(Aim of the exercise): Repeat the listing in full, exactly as it stands.

(Data section):
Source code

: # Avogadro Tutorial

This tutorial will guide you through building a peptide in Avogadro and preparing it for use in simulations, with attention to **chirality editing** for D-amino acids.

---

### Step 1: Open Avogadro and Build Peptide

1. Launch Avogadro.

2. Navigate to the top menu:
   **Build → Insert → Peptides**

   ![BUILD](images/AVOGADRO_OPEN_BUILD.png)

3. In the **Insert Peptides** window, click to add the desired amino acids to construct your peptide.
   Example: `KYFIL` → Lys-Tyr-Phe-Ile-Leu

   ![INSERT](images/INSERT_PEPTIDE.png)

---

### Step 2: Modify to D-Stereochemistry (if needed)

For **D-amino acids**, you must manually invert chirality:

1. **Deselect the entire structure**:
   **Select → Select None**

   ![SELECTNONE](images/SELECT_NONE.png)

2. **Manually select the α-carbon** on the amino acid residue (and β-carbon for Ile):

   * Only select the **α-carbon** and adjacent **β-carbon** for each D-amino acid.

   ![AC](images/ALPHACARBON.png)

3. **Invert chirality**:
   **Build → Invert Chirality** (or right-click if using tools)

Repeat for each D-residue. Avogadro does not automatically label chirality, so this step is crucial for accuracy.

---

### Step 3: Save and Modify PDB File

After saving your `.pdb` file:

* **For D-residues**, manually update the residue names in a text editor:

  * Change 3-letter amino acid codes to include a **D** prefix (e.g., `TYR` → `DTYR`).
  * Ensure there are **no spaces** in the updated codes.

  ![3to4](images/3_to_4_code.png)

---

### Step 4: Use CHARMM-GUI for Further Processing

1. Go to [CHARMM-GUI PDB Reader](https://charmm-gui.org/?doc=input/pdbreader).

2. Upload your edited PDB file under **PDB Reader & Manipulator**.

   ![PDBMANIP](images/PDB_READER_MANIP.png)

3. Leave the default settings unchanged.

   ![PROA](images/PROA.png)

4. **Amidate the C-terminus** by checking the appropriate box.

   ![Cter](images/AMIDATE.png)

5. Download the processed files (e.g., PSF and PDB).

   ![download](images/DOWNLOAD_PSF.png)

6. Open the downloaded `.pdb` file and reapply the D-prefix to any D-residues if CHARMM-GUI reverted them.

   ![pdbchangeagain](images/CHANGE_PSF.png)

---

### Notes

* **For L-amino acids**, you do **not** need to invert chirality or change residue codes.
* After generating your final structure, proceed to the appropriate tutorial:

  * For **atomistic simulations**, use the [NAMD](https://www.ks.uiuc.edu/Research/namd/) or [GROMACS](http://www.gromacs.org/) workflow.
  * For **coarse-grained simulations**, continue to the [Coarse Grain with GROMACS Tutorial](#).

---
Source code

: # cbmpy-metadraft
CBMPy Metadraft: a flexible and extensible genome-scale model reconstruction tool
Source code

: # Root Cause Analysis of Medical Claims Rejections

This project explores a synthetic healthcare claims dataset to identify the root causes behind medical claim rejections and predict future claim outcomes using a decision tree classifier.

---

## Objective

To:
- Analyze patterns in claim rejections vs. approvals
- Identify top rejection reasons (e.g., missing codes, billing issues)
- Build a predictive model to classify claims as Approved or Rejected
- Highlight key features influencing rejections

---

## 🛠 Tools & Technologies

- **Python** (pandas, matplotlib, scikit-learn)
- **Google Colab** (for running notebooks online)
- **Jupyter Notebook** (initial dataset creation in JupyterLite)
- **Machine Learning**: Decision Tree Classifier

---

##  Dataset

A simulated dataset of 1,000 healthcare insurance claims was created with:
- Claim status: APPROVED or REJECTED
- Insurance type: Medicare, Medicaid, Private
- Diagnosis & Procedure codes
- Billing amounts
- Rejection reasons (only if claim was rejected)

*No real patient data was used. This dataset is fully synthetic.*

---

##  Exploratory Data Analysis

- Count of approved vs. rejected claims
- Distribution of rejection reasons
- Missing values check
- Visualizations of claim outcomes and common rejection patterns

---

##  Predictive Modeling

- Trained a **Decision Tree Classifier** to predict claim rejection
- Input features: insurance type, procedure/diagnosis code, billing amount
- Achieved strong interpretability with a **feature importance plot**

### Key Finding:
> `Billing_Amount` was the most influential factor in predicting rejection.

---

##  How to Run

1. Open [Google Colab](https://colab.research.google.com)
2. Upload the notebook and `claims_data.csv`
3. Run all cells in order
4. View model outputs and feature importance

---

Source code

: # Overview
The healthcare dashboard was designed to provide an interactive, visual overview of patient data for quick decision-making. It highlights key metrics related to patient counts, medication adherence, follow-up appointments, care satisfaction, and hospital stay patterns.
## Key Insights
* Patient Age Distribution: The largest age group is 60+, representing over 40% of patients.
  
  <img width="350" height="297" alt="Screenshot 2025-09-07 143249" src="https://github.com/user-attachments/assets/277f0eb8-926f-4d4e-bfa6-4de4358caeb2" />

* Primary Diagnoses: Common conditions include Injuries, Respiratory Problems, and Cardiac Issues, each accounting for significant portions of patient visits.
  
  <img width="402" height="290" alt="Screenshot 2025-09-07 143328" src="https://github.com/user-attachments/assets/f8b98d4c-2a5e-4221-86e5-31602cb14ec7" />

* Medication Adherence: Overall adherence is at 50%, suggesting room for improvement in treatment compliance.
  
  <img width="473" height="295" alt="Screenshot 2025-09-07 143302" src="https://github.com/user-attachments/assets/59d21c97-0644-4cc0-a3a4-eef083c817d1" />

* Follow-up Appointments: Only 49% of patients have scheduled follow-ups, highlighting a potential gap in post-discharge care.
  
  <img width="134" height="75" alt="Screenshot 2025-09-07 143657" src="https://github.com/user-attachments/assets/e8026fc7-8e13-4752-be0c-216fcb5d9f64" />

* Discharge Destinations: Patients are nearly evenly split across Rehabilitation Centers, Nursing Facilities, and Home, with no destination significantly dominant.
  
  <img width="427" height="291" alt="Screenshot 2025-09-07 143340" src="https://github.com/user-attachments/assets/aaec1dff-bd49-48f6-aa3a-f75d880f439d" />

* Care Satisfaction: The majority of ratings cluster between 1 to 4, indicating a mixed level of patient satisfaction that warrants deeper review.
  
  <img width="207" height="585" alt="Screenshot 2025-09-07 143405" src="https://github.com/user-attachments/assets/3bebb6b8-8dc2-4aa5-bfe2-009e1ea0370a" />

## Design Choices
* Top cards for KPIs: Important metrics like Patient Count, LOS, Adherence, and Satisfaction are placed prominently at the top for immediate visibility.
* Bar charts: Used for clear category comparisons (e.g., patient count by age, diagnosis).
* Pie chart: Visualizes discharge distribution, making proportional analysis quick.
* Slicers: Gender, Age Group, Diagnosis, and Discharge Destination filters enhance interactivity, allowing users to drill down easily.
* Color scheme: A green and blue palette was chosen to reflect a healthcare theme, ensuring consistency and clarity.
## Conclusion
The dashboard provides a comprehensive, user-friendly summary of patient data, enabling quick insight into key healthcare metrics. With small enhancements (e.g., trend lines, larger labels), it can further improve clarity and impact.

(Exercise solution):
Source code

: # Avogadro Tutorial

This tutorial will guide you through building a peptide in Avogadro and preparing it for use in simulations, with attention to **chirality editing** for D-amino acids.

---

### Step 1: Open Avogadro and Build Peptide

1. Launch Avogadro.

2. Navigate to the top menu:
   **Build → Insert → Peptides**

   ![BUILD](images/AVOGADRO_OPEN_BUILD.png)

3. In the **Insert Peptides** window, click to add the desired amino acids to construct your peptide.
   Example: `KYFIL` → Lys-Tyr-Phe-Ile-Leu

   ![INSERT](images/INSERT_PEPTIDE.png)

---

### Step 2: Modify to D-Stereochemistry (if needed)

For **D-amino acids**, you must manually invert chirality:

1. **Deselect the entire structure**:
   **Select → Select None**

   ![SELECTNONE](images/SELECT_NONE.png)

2. **Manually select the α-carbon** on the amino acid residue (and β-carbon for Ile):

   * Only select the **α-carbon** and adjacent **β-carbon** for each D-amino acid.

   ![AC](images/ALPHACARBON.png)

3. **Invert chirality**:
   **Build → Invert Chirality** (or right-click if using tools)

Repeat for each D-residue. Avogadro does not automatically label chirality, so this step is crucial for accuracy.

---

### Step 3: Save and Modify PDB File

After saving your `.pdb` file:

* **For D-residues**, manually update the residue names in a text editor:

  * Change 3-letter amino acid codes to include a **D** prefix (e.g., `TYR` → `DTYR`).
  * Ensure there are **no spaces** in the updated codes.

  ![3to4](images/3_to_4_code.png)

---

### Step 4: Use CHARMM-GUI for Further Processing

1. Go to [CHARMM-GUI PDB Reader](https://charmm-gui.org/?doc=input/pdbreader).

2. Upload your edited PDB file under **PDB Reader & Manipulator**.

   ![PDBMANIP](images/PDB_READER_MANIP.png)

3. Leave the default settings unchanged.

   ![PROA](images/PROA.png)

4. **Amidate the C-terminus** by checking the appropriate box.

   ![Cter](images/AMIDATE.png)

5. Download the processed files (e.g., PSF and PDB).

   ![download](images/DOWNLOAD_PSF.png)

6. Open the downloaded `.pdb` file and reapply the D-prefix to any D-residues if CHARMM-GUI reverted them.

   ![pdbchangeagain](images/CHANGE_PSF.png)

---

### Notes

* **For L-amino acids**, you do **not** need to invert chirality or change residue codes.
* After generating your final structure, proceed to the appropriate tutorial:

  * For **atomistic simulations**, use the [NAMD](https://www.ks.uiuc.edu/Research/namd/) or [GROMACS](http://www.gromacs.org/) workflow.
  * For **coarse-grained simulations**, continue to the [Coarse Grain with GROMACS Tutorial](#).

---
Source code

: # cbmpy-metadraft
CBMPy Metadraft: a flexible and extensible genome-scale model reconstruction tool
Source code

: # Root Cause Analysis of Medical Claims Rejections

This project explores a synthetic healthcare claims dataset to identify the root causes behind medical claim rejections and predict future claim outcomes using a decision tree classifier.

---

## Objective

To:
- Analyze patterns in claim rejections vs. approvals
- Identify top rejection reasons (e.g., missing codes, billing issues)
- Build a predictive model to classify claims as Approved or Rejected
- Highlight key features influencing rejections

---

## 🛠 Tools & Technologies

- **Python** (pandas, matplotlib, scikit-learn)
- **Google Colab** (for running notebooks online)
- **Jupyter Notebook** (initial dataset creation in JupyterLite)
- **Machine Learning**: Decision Tree Classifier

---

##  Dataset

A simulated dataset of 1,000 healthcare insurance claims was created with:
- Claim status: APPROVED or REJECTED
- Insurance type: Medicare, Medicaid, Private
- Diagnosis & Procedure codes
- Billing amounts
- Rejection reasons (only if claim was rejected)

*No real patient data was used. This dataset is fully synthetic.*

---

##  Exploratory Data Analysis

- Count of approved vs. rejected claims
- Distribution of rejection reasons
- Missing values check
- Visualizations of claim outcomes and common rejection patterns

---

##  Predictive Modeling

- Trained a **Decision Tree Classifier** to predict claim rejection
- Input features: insurance type, procedure/diagnosis code, billing amount
- Achieved strong interpretability with a **feature importance plot**

### Key Finding:
> `Billing_Amount` was the most influential factor in predicting rejection.

---

##  How to Run

1. Open [Google Colab](https://colab.research.google.com)
2. Upload the notebook and `claims_data.csv`
3. Run all cells in order
4. View model outputs and feature importance

---

Source code

: # Overview
The healthcare dashboard was designed to provide an interactive, visual overview of patient data for quick decision-making. It highlights key metrics related to patient counts, medication adherence, follow-up appointments, care satisfaction, and hospital stay patterns.
## Key Insights
* Patient Age Distribution: The largest age group is 60+, representing over 40% of patients.
  
  <img width="350" height="297" alt="Screenshot 2025-09-07 143249" src="https://github.com/user-attachments/assets/277f0eb8-926f-4d4e-bfa6-4de4358caeb2" />

* Primary Diagnoses: Common conditions include Injuries, Respiratory Problems, and Cardiac Issues, each accounting for significant portions of patient visits.
  
  <img width="402" height="290" alt="Screenshot 2025-09-07 143328" src="https://github.com/user-attachments/assets/f8b98d4c-2a5e-4221-86e5-31602cb14ec7" />

* Medication Adherence: Overall adherence is at 50%, suggesting room for improvement in treatment compliance.
  
  <img width="473" height="295" alt="Screenshot 2025-09-07 143302" src="https://github.com/user-attachments/assets/59d21c97-0644-4cc0-a3a4-eef083c817d1" />

* Follow-up Appointments: Only 49% of patients have scheduled follow-ups, highlighting a potential gap in post-discharge care.
  
  <img width="134" height="75" alt="Screenshot 2025-09-07 143657" src="https://github.com/user-attachments/assets/e8026fc7-8e13-4752-be0c-216fcb5d9f64" />

* Discharge Destinations: Patients are nearly evenly split across Rehabilitation Centers, Nursing Facilities, and Home, with no destination significantly dominant.
  
  <img width="427" height="291" alt="Screenshot 2025-09-07 143340" src="https://github.com/user-attachments/assets/aaec1dff-bd49-48f6-aa3a-f75d880f439d" />

* Care Satisfaction: The majority of ratings cluster between 1 to 4, indicating a mixed level of patient satisfaction that warrants deeper review.
  
  <img width="207" height="585" alt="Screenshot 2025-09-07 143405" src="https://github.com/user-attachments/assets/3bebb6b8-8dc2-4aa5-bfe2-009e1ea0370a" />

## Design Choices
* Top cards for KPIs: Important metrics like Patient Count, LOS, Adherence, and Satisfaction are placed prominently at the top for immediate visibility.
* Bar charts: Used for clear category comparisons (e.g., patient count by age, diagnosis).
* Pie chart: Visualizes discharge distribution, making proportional analysis quick.
* Slicers: Gender, Age Group, Diagnosis, and Discharge Destination filters enhance interactivity, allowing users to drill down easily.
* Color scheme: A green and blue palette was chosen to reflect a healthcare theme, ensuring consistency and clarity.
## Conclusion
The dashboard provides a comprehensive, user-friendly summary of patient data, enabling quick insight into key healthcare metrics. With small enhancements (e.g., trend lines, larger labels), it can further improve clarity and impact.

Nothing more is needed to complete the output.